Tangential response: Robin, a much more pressing concern of mine is
getting those scholars who conducted interviews for their books to
curate those interviews and get them into archives. Even bad books on
the Dead can have created priceless and irreplaceable interviews ...
remember when the source tapes for Hank Harrison's books finally
started circulating among tapers in the late nineties? That's the kind
of stuff that makes historians and oral historians drool ... (or at
least, made me). That's true even for more recent efforts like Carol
Brightman's Sweet Chaos: the interviews look more interesting, and
perhaps of far greater long term use and value, than her own use of
them.
  
inkwell.vue.301 : Nicholas Meriwether, "All Graceful Instruments"

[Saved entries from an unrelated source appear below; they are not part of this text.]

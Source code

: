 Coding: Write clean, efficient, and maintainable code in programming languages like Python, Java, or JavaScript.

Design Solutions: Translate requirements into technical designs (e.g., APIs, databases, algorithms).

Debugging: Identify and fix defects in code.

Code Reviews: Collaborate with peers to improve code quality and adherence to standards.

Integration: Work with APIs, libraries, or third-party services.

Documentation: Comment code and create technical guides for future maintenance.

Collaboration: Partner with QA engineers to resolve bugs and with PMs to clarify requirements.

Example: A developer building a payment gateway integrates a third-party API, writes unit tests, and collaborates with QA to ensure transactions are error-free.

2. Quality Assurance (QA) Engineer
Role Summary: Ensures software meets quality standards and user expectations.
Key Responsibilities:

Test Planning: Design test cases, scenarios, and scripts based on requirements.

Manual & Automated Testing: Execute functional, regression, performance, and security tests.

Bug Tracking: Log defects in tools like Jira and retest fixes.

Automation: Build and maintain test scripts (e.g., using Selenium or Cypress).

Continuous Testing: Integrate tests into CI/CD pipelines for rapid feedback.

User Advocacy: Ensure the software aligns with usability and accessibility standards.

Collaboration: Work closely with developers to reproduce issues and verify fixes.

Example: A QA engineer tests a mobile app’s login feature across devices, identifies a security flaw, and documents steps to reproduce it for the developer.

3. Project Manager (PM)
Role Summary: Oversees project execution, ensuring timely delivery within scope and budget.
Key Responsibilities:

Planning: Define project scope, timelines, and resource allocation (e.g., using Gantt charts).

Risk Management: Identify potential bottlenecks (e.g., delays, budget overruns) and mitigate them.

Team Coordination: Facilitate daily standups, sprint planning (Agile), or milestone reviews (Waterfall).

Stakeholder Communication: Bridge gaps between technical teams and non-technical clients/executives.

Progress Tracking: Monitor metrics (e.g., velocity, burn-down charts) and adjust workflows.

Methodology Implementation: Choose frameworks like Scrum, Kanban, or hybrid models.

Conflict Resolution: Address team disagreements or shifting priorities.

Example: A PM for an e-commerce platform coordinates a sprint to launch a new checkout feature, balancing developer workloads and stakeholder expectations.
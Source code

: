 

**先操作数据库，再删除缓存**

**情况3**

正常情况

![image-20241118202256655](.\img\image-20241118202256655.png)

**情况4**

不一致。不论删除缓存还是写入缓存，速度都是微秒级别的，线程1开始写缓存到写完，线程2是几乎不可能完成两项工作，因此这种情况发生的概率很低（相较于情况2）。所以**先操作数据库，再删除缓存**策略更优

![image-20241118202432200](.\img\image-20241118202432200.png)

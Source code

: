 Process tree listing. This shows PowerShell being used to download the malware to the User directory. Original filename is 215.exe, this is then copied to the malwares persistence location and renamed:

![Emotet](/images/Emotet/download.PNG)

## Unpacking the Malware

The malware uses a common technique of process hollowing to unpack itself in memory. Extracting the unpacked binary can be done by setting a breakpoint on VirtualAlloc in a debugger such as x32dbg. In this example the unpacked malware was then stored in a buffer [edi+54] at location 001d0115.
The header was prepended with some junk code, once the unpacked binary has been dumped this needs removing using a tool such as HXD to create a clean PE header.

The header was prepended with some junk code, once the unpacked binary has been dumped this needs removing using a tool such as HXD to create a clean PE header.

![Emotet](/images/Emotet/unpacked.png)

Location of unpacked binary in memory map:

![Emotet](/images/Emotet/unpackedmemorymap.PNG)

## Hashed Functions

permalink #27 of 144: an aside (xian) Thu 14 Jun 07 12:15
    
(reminds me, i have a DAT of an unpublished interview i conducted with
carol brightman from the time of the release of sweet chaos - which
she wanted to call 'fat trip' btw - that i need to transcribe...
apologies for interrupting the flow)
  
inkwell.vue.301 : Nicholas Meriwether, "All Graceful Instruments"
permalink #28 of 144: Nicholas Meriwether (nicholasm) Thu 14 Jun 07 16:57
    
Back to Pauli's question, or order of the chapters ... kinda weird,
actually; I knew what I wanted to begin with - - a musicology essay,
and Malvinni's is the most ambitious done yet (much as I love Boone's
on Dark Star, or Shaugn's in AGI and Perspectives, and Walter Everett's
... basically, I like all of the musicology work in Dead studies
because of their near-universal capability of articulating how the
music creates responses in listeners); I knew where I wanted to end,
with Barry's and Ken's uber-theory of their business acumen; I see the
chapters as kind of grouped together and tracing the same arc I
describe in the introduction, that every step in the chain from origin
to broader reception in society has been traced by Dead studies, and
that's unique.
  
inkwell.vue.301 : Nicholas Meriwether, "All Graceful Instruments"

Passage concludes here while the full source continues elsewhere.